From: verdy_p (verdy_p@wanadoo.fr)
Date: Sun Feb 01 2009 - 21:27:05 CST
> Message du 01/02/09 17:07
> De : "Doug Ewell" 
> A : "Unicode Mailing List" 
> Copie à : verdy_p@wanadoo.fr
> Objet : Re: Error on Language Codes page.
> 
> 
> Philippe Verdy  wrote:
> 
> >> That page continues to trouble me, because of its recommendation to 
> >> use ISO 639-1 codes for Hebrew, Indonesian, and Yiddish that were 
> >> withdrawn from that standard 20 years ago.
> >
> > These three casesv are not a problem: did you note the asterisk after 
> > these codes:
> 
> The text explains the asterisk as identifying the older codes that users 
> are being told to prefer over the newer codes.
No. That's not what the ISO 639-<<<*** 1 ***>>>/RA used in its code list.
> > they are also present in ISO 639, and mean deprecated codes.
> 
> Codes that are withdrawn from a standard in the ISO 639 family are not 
> still present in the standard. See the official text file provided by 
> ISO 639-2/RA at:
> 
> http://www.loc.gov/standards/iso639-2/ISO-639-2_utf-8.txt
We are speaking of old ISO 639-<<<*** 1 ***>>> codes. Your reference to ISO 639-<<<*** 2 ***>>>/RA is completely 
out of topic here. ISO 639-2 was designed with a single code kept, ignoring the legacy codes that were still 
present in the Part 1 of the standard.
Note however that the public website for ISO 639-1 has changed a few years ago (can't remember when, it was in 2005 
I think), without any change to the standard. It had been numaintained since long and was back to the ISO web site 
for archiving. There's not been significant chagnes. The Part 1 of the standard did not have much text, it was 
merely the code list itself. However during the transition, the asterisk in the list was not commented the same 
way.
It's true that there were codes that have been deprecated, but in fact none of that have been really deleted, 
because at that time, there still existed widely deployed applications that referenced the old codes. And I think 
that these applications still exist today.
The same was true when Part 2 of the standard was published (for 3-letter codes): there still existed widely 
deployed codes used by librarians for bibliographic interchange, and they were sometimes different from the codes 
used by application and OS builders or in communication standards (like MIME in Email and other related "RFC"/"BCP" 
standards published by the IETF, and SGML initially created by content publishers like newspapers and advertising 
agencies, a set of standards partly adapted to the Web as HTML and published by CERN and later used by other 
organisations that joined to create the W3 Consortium). So there also exists duplicate codes, but the ISO 639-2 
standard clearly says that the bibliographic codes are needed for compatibility witgh existing best practices 
adopted and deployed since long by librarians. Here also there's an asterisk in the published lists of codes.
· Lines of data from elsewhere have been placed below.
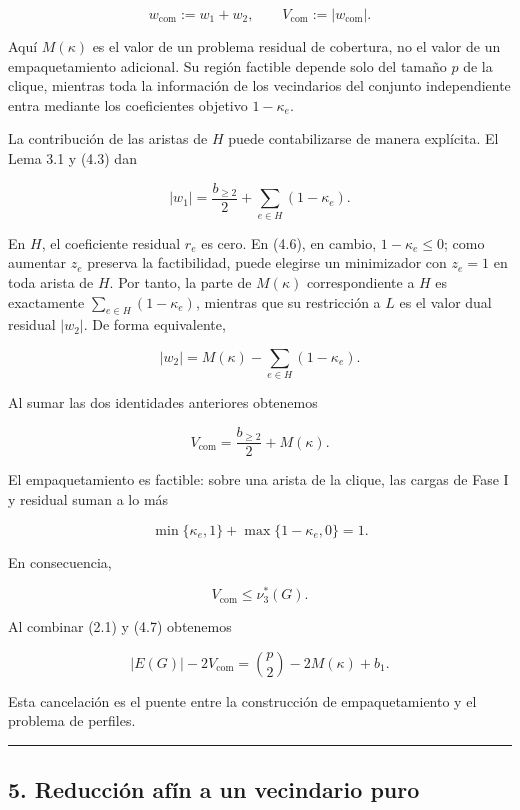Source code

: \documentclass[
  spanish,
  11pt,
  a4paper,
]{article}
\begin{document}
\[
w_{\mathrm{com}}:=w_1+w_2,
\qquad
V_{\mathrm{com}}:=|w_{\mathrm{com}}|.
\]

Aquí \(M(\kappa)\) es el valor de un problema residual de cobertura, no el valor de un empaquetamiento adicional. Su región factible depende solo del tamaño \(p\) de la clique, mientras toda la información de los vecindarios del conjunto independiente entra mediante los coeficientes objetivo \(1-\kappa_e\).

La contribución de las aristas de \(H\) puede contabilizarse de manera explícita. El Lema 3.1 y (4.3) dan

\[
|w_1|
=
\frac{b_{\ge2}}2+\sum_{e\in H}(1-\kappa_e).
\]

En \(H\), el coeficiente residual \(r_e\) es cero. En (4.6), en cambio, \(1-\kappa_e\le0\); como aumentar \(z_e\) preserva la factibilidad, puede elegirse un minimizador con \(z_e=1\) en toda arista de \(H\). Por tanto, la parte de \(M(\kappa)\) correspondiente a \(H\) es exactamente \(\sum_{e\in H}(1-\kappa_e)\), mientras que su restricción a \(L\) es el valor dual residual \(|w_2|\). De forma equivalente,

\[
|w_2|=M(\kappa)-\sum_{e\in H}(1-\kappa_e).
\]

Al sumar las dos identidades anteriores obtenemos

\[
\boxed{
V_{\mathrm{com}}
=
\frac{b_{\ge2}}2+M(\kappa).
}
\tag{4.7}
\]

El empaquetamiento es factible: sobre una arista de la clique, las cargas de Fase I y residual suman a lo más

\[
\min\{\kappa_e,1\}
+
\max\{1-\kappa_e,0\}
=
1.
\]

En consecuencia,

\[
V_{\mathrm{com}}\le\nu_3^*(G).
\tag{4.8}
\]

Al combinar (2.1) y (4.7) obtenemos

\[
\boxed{
|E(G)|-2V_{\mathrm{com}}
=
\binom{p}{2}-2M(\kappa)+b_1.
}
\tag{4.9}
\]

Esta cancelación es el puente entre la construcción de empaquetamiento y el problema de perfiles.

\begin{center}\rule{0.5\linewidth}{0.5pt}\end{center}

\subsection{5. Reducción afín a un vecindario puro}\label{reducciuxf3n-afuxedn-a-un-vecindario-puro}
\end{document}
The asterisk itself is not part of the standard or part of the code. It it such referencing a note. However this 
note was not formaly described in Part 1, but it was clearer in Part 2 as it was directly indicating which of the 
two codes is the bibliographic code, the other one being the technical code recommended for all applications EXCEPT 
bibliographic codes that have NOT been deprecated.
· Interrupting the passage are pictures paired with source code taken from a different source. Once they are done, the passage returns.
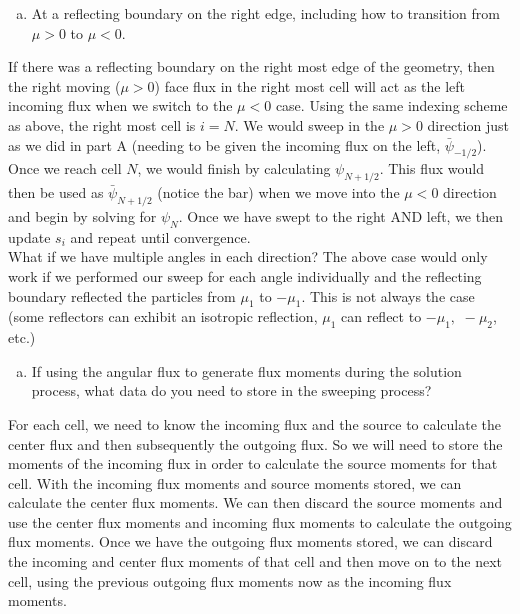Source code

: \documentclass[10pt]{article}
\begin{document}
%
%
%

\vspace{10pt}
\begin{enumerate}[(c)]
\item At a reflecting boundary on the right edge, including how to transition from $\mu > 0$ to $\mu < 0$.
\end{enumerate}

If there was a reflecting boundary on the right most edge of the geometry, then the right moving ($\mu>0$) face flux in the right most cell will act as the left incoming flux when we switch to the $\mu < 0$ case. Using the same indexing scheme as above, the right most cell is $i=N$. We would sweep in the $\mu >0$ direction just as we did in part A (needing to be given the incoming flux on the left, $\bar{\psi}_{-1/2}$). Once we reach cell $N$, we would finish by calculating $\psi_{N+1/2}$. This flux would then be used as $\bar{\psi}_{N+1/2}$ (notice the bar) when we move into the $\mu<0$ direction and begin by solving for $\psi_N$. Once we have swept to the right AND left, we then update $s_i$ and repeat until convergence.\\

What if we have multiple angles in each direction? The above case would only work if we performed our sweep for each angle individually and the reflecting boundary reflected the particles from $\mu_1$ to $-\mu_1$. This is not always the case (some reflectors can exhibit an isotropic reflection, $\mu_1$ can reflect to $-\mu_1,\,\,-\mu_2$, etc.)

%
%
%

\vspace{10pt}
\begin{enumerate}[(d)]
\item If using the angular flux to generate flux moments during the solution process, what data do you need to store in the sweeping process?
\end{enumerate}

For each cell, we need to know the incoming flux and the source to calculate the center flux and then subsequently the outgoing flux. So we will need to store the moments of the incoming flux in order to calculate the source moments for that cell. With the incoming flux moments and source moments stored, we can calculate the center flux moments. We can then discard the source moments and use the center flux moments and incoming flux moments to calculate the outgoing flux moments. Once we have the outgoing flux moments stored, we can discard the incoming and center flux moments of that cell and then move on to the next cell, using the previous outgoing flux moments now as the incoming flux moments.\\
\end{document}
> or the corresponding HTML versions, such as one sorted by ISO 639-2 code 
> at:
> 
> http://www.loc.gov/standards/iso639-2/php/code_list.php
Also out of topic, wrong standard. None of the alpha-2 codes in this list are normative. ISO 639-2 says absolutely 
nothing about alpha-2 codes, but only about alpha-3 codes (in two sets). The alpha-2 mapping there is just used to 
specify one of the possible codes in Part-1.
Anyway, even if you look at any part of the ISO 639 standards suite, there has always remained a severe ambiguity 
about which code to use when several distinct parts of the standard had to be used simultaneously (because of their 
incompleteness). Only BCP 47 has solved these ambiguities by defining effective recommendations for best practice, 
and then allowing the other codes as aliases (the most significant change in BCP 47 has been to abandon the 
exclusive meaning of code for language families or collections, and this decision was agreed in ISO 649 Part 5, but 
is still not aplied in older parts 1 and 2 and has no consequence in Part 3)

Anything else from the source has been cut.